Con estas observaciones, entonces la imagen de un escritor solitario y aislado va perdiendo sentido. Se impone a nuestros ojos una nueva perspectiva: la del escritor que necesita el apoyo de los demás, quienes al mismo tiempo necesitan del apoyo del escritor. El resultado final es la creación de una asociación humana vinculada a la fabricación de un libro, donde lo que se destaca de la relación son las colaboraciones constantes. Alguna vez intenté convencer de esto a un estudiante recién ingresante de literatura y no parecía estar de acuerdo conmigo. Me dijo que lo importante son las ideas que tiene una persona, y que en este mundo podríamos deshacernos de todos menos del autor de un libro.
Lo que intentaba decirme es que las actividades colaborativas son tan insignificantes que no vale la pena detenerse a pensar en ellas, y que por ende para hablar del libro solo tenemos que darle espacio a quien lo escribe y no a quien lo fabrica. Esto me pareció una exageración gravísima. Pero no dudo de que me hizo pensar muchísimo, especialmente en la extraña resistencia de este amigo y, de manera general, de los involucrados en el campo literario, por reconocer la agencia y participación de otras personas en la producción de su trabajo, como si fueran los únicos personajes de la historia. Entonces, surgió una pregunta: ¿para hablar del libro solamente hay que hablar del escritor?
Debo admitir que es una pregunta que se la haría solamente un sociólogo o una socióloga, y si te causa tanta curiosidad como a mí saber la respuesta entonces hemos sido atrapados por el espíritu sociológico. No se la haría un literato porque, en rasgos generales, están convencidos de que el punto de vista más importante – y el único – es la del escritor, razón por la cual el solo hecho de plantear la pregunta puede ser interpretado como un cinismo sin gracia. En lo que a mí respecta, muy poco nos hemos puesto a conversar sobre el oficio de las editoriales, sobre su forma de clasificar los productos y las situaciones que motivaron su construcción. Es desde luego otra forma de ver y pensar al libro.

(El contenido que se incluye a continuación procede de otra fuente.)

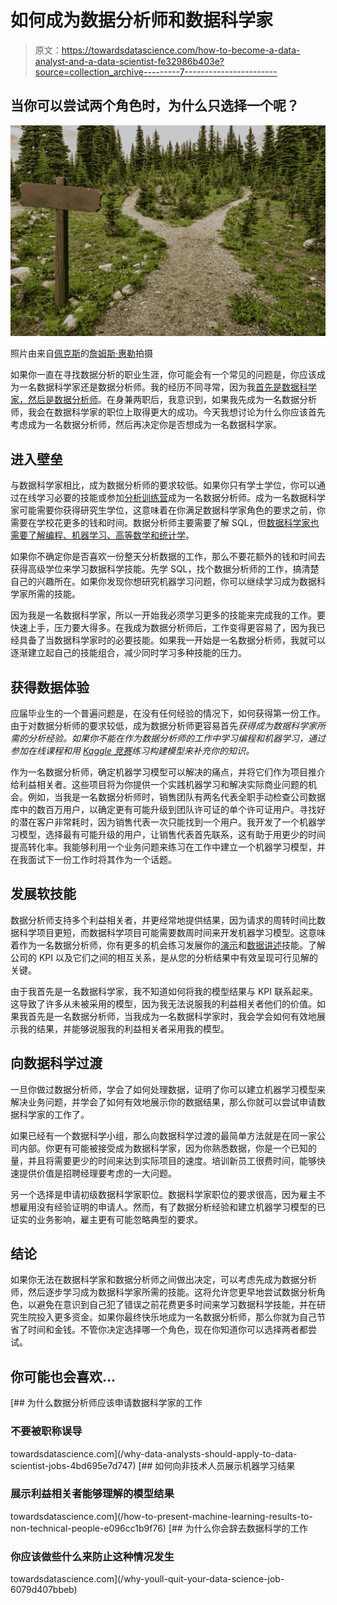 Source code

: # 如何成为数据分析师和数据科学家

> 原文：<https://towardsdatascience.com/how-to-become-a-data-analyst-and-a-data-scientist-fe32986b403e?source=collection_archive---------7----------------------->

## 当你可以尝试两个角色时，为什么只选择一个呢？

![](img/e1fc2e19dad40e6898813c8ca8923cfb.png)

照片由来自[佩克斯](https://www.pexels.com/photo/photo-of-pathway-surrounded-by-fir-trees-1578750/?utm_content=attributionCopyText&utm_medium=referral&utm_source=pexels)的[詹姆斯·惠勒](https://www.pexels.com/@souvenirpixels?utm_content=attributionCopyText&utm_medium=referral&utm_source=pexels)拍摄

如果你一直在寻找数据分析的职业生涯，你可能会有一个常见的问题是，你应该成为一名数据科学家还是数据分析师。我的经历不同寻常，因为我[首先是数据科学家，然后是数据分析师](/my-experience-as-a-data-scientist-vs-a-data-analyst-91a41d1b4ab1)。在身兼两职后，我意识到，如果我先成为一名数据分析师，我会在数据科学家的职位上取得更大的成功。今天我想讨论为什么你应该首先考虑成为一名数据分析师，然后再决定你是否想成为一名数据科学家。

## 进入壁垒

与数据科学家相比，成为数据分析师的要求较低。如果你只有学士学位，你可以通过在线学习必要的技能或参加[分析训练营](https://www.northeastern.edu/graduate/blog/data-analytics-bootcamp)成为一名数据分析师。成为一名数据科学家可能需要你获得研究生学位，这意味着在你满足数据科学家角色的要求之前，你需要在学校花更多的钱和时间。数据分析师主要需要了解 SQL，但[数据科学家也需要了解编程、机器学习、高等数学和统计学](https://www.springboard.com/library/data-science/technical-skills-for-data-scientists-2021/)。

如果你不确定你是否喜欢一份整天分析数据的工作，那么不要花额外的钱和时间去获得高级学位来学习数据科学技能。先学 SQL，找个数据分析师的工作，搞清楚自己的兴趣所在。如果你发现你想研究机器学习问题，你可以继续学习成为数据科学家所需的技能。

因为我是一名数据科学家，所以一开始我必须学习更多的技能来完成我的工作。要快速上手，压力要大得多。在我成为数据分析师后，工作变得更容易了，因为我已经具备了当数据科学家时的必要技能。如果我一开始是一名数据分析师，我就可以逐渐建立起自己的技能组合，减少同时学习多种技能的压力。

## 获得数据体验

应届毕业生的一个普遍问题是，在没有任何经验的情况下，如何获得第一份工作。由于对数据分析师的要求较低，成为数据分析师更容易首先*获得成为数据科学家所需的分析经验。如果你不能在作为数据分析师的工作中学习编程和机器学习，通过参加在线课程和用 [Kaggle 竞赛](https://www.kaggle.com/competitions)练习构建模型来补充你的知识。*

作为一名数据分析师，确定机器学习模型可以解决的痛点，并将它们作为项目推介给利益相关者。这些项目将为你提供一个实践机器学习和解决实际商业问题的机会。例如，当我是一名数据分析师时，销售团队有两名代表全职手动检查公司数据库中的数百万用户，以确定更有可能升级到团队许可证的单个许可证用户。寻找好的潜在客户非常耗时，因为销售代表一次只能找到一个用户。我开发了一个机器学习模型，选择最有可能升级的用户，让销售代表首先联系，这有助于用更少的时间提高转化率。我能够利用一个业务问题来练习在工作中建立一个机器学习模型，并在我面试下一份工作时将其作为一个话题。

## 发展软技能

数据分析师支持多个利益相关者，并更经常地提供结果，因为请求的周转时间比数据科学项目更短，而数据科学项目可能需要数周时间来开发机器学习模型。这意味着作为一名数据分析师，你有更多的机会练习发展你的[演示](/how-to-create-a-successful-data-presentation-7eae7a9a41f)和[数据讲述](/how-to-a-tell-story-with-data-3200bfadce6d)技能。了解公司的 KPI 以及它们之间的相互关系，是从您的分析结果中有效呈现可行见解的关键。

由于我首先是一名数据科学家，我不知道如何将我的模型结果与 KPI 联系起来。这导致了许多从未被采用的模型，因为我无法说服我的利益相关者他们的价值。如果我首先是一名数据分析师，当我成为一名数据科学家时，我会学会如何有效地展示我的结果，并能够说服我的利益相关者采用我的模型。

## 向数据科学过渡

一旦你做过数据分析师，学会了如何处理数据，证明了你可以建立机器学习模型来解决业务问题，并学会了如何有效地展示你的数据结果，那么你就可以尝试申请数据科学家的工作了。

如果已经有一个数据科学小组，那么向数据科学过渡的最简单方法就是在同一家公司内部。你更有可能被接受成为数据科学家，因为你熟悉数据，你是一个已知的量，并且将需要更少的时间来达到实际项目的速度。培训新员工很费时间，能够快速提供价值是招聘经理要考虑的一大问题。

另一个选择是申请初级数据科学家职位。数据科学家职位的要求很高，因为雇主不想雇用没有经验证明的申请人。然而，有了数据分析经验和建立机器学习模型的已证实的业务影响，雇主更有可能忽略典型的要求。

## 结论

如果你无法在数据科学家和数据分析师之间做出决定，可以考虑先成为数据分析师，然后逐步学习成为数据科学家所需的技能。这将允许您更早地尝试数据分析角色，以避免在意识到自己犯了错误之前花费更多时间来学习数据科学技能，并在研究生院投入更多资金。如果你最终快乐地成为一名数据分析师，那么你就为自己节省了时间和金钱。不管你决定选择哪一个角色，现在你知道你可以选择两者都尝试。

## 你可能也会喜欢…

[](/why-data-analysts-should-apply-to-data-scientist-jobs-4bd695e7d747) [## 为什么数据分析师应该申请数据科学家的工作

### 不要被职称误导

towardsdatascience.com](/why-data-analysts-should-apply-to-data-scientist-jobs-4bd695e7d747) [](/how-to-present-machine-learning-results-to-non-technical-people-e096cc1b9f76) [## 如何向非技术人员展示机器学习结果

### 展示利益相关者能够理解的模型结果

towardsdatascience.com](/how-to-present-machine-learning-results-to-non-technical-people-e096cc1b9f76) [](/why-youll-quit-your-data-science-job-6079d407bbeb) [## 为什么你会辞去数据科学的工作

### 你应该做些什么来防止这种情况发生

towardsdatascience.com](/why-youll-quit-your-data-science-job-6079d407bbeb)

No nos dará espacio para hablar sobre los lectores. Este ensayo tenía una pretensión bastante modesta: dejar por escrito las exageraciones que se realizan en torno al libro. Pero en los lectores ocurrió algo bastante interesante, y por el momento solamente lo mencionare. Y se trata de la difusión cada vez más extendida de la lectura silenciosa como una de las principales formas de relacionarse con el libro. Roger Chartier, uno de los historiadores del libro, lo desarrolla en Libros, lecturas y lectores en la Edad Moderna (1994). Es la forma en que leemos actualmente, según la cual para leer se necesita un vínculo íntimo con el libro. Solamente para ese tipo de lectura se necesita estar solo.